> _Requirement_
From the line with "we estimate $y_i" to the line with "winner-vs-loser difference, controlling", retype every line exactly, including those two, and leave out the rest of the data below.
BEGIN Given data
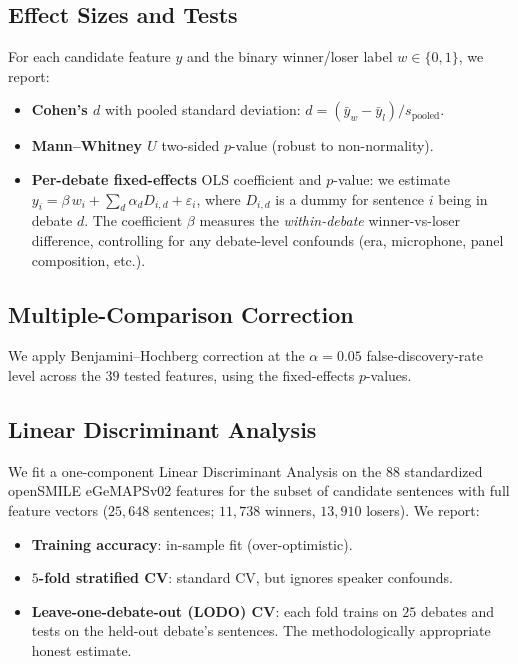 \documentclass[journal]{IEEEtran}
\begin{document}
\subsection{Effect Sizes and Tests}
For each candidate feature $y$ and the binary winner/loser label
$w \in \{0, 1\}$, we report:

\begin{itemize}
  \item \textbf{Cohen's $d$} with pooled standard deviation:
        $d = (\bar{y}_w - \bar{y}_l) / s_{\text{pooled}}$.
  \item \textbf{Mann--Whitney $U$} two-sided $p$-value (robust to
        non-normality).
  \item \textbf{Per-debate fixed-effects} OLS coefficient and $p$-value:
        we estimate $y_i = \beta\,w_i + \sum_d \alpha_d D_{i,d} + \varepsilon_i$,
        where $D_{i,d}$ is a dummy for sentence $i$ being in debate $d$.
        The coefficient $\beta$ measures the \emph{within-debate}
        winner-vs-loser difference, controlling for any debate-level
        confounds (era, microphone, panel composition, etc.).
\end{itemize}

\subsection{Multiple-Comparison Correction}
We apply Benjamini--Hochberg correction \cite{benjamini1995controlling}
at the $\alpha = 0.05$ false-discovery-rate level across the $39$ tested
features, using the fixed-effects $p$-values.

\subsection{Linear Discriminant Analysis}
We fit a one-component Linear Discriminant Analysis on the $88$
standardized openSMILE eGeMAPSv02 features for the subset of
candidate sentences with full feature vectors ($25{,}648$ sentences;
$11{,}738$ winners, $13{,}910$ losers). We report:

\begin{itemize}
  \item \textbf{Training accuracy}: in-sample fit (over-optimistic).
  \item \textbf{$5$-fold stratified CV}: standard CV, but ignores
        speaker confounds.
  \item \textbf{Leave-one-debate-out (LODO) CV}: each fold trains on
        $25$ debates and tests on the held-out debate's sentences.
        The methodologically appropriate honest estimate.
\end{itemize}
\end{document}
END Given data
BEGIN Given data
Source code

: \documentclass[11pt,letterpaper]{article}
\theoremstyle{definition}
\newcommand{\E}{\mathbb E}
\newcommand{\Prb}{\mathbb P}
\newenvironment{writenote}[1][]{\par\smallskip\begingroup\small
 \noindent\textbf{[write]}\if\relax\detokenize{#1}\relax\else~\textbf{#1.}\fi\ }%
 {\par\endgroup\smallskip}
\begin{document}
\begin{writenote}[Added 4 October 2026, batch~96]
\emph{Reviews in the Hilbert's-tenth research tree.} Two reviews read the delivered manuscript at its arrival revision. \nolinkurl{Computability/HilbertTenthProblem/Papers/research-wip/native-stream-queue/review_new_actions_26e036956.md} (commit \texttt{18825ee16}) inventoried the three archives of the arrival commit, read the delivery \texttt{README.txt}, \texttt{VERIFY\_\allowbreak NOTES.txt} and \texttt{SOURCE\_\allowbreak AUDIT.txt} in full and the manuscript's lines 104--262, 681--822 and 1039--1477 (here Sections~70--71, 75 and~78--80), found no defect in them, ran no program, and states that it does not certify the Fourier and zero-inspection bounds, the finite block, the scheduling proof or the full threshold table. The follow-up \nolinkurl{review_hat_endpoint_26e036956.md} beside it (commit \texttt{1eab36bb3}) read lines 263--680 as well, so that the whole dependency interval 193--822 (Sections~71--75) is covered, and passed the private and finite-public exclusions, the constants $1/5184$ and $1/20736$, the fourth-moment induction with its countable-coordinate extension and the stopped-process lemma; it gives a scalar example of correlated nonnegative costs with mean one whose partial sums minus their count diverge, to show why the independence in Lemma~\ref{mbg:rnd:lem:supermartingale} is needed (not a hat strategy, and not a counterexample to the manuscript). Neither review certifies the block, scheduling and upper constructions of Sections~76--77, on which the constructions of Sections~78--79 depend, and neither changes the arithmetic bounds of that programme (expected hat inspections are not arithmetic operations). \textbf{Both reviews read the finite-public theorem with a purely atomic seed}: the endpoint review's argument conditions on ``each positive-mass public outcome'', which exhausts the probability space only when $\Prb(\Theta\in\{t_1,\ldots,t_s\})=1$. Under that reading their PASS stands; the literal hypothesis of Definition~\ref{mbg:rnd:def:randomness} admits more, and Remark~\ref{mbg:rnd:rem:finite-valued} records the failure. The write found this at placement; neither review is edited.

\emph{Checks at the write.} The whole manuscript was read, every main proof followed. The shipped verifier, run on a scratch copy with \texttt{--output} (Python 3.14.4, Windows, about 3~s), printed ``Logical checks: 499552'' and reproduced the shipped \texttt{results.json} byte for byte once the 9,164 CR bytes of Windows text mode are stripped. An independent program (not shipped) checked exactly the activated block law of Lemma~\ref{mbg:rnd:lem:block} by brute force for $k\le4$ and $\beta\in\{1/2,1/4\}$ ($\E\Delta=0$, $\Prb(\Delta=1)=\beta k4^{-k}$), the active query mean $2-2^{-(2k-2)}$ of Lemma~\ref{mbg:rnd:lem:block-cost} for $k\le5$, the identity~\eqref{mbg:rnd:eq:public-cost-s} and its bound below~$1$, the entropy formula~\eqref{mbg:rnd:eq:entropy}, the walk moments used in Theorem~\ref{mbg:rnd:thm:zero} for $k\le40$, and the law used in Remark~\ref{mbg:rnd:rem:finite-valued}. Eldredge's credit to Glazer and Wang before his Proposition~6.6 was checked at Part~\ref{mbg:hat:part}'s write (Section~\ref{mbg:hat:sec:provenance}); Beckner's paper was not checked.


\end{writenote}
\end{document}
END Given data
BEGIN Given data
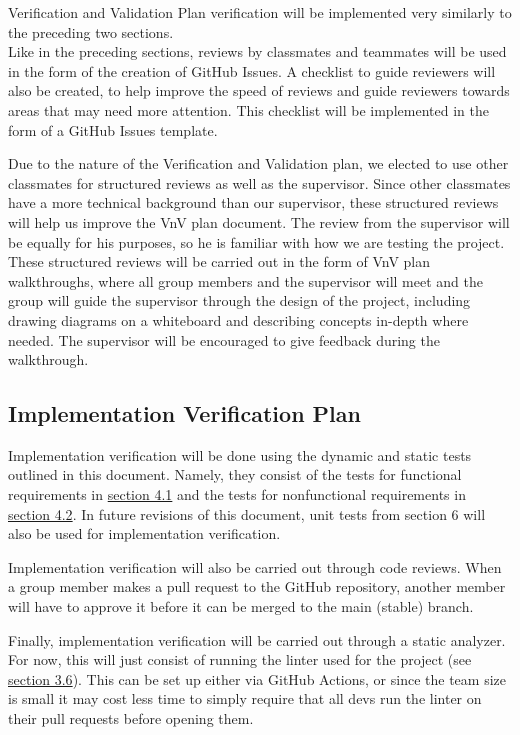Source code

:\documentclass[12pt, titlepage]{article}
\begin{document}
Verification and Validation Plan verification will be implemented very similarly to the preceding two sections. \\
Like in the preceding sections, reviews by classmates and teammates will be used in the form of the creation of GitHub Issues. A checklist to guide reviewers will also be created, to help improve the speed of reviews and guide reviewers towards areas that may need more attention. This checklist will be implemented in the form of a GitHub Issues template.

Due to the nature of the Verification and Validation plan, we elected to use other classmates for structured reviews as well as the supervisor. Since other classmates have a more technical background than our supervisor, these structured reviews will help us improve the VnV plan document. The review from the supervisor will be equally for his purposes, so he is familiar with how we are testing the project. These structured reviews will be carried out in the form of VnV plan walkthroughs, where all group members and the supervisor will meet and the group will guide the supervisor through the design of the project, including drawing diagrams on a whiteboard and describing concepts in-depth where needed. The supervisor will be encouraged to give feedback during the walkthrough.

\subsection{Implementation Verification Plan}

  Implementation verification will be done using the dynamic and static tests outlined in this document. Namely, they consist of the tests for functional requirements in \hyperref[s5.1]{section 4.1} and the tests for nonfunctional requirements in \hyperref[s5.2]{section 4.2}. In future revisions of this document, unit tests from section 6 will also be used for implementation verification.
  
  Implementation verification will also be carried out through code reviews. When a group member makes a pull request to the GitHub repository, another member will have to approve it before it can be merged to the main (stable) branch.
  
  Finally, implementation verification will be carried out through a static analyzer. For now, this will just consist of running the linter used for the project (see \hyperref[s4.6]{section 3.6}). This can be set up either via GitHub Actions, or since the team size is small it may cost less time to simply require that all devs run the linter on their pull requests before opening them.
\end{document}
END Given data
> _Response_
        we estimate $y_i = \beta\,w_i + \sum_d \alpha_d D_{i,d} + \varepsilon_i$,
        where $D_{i,d}$ is a dummy for sentence $i$ being in debate $d$.
        The coefficient $\beta$ measures the \emph{within-debate}
        winner-vs-loser difference, controlling for any debate-level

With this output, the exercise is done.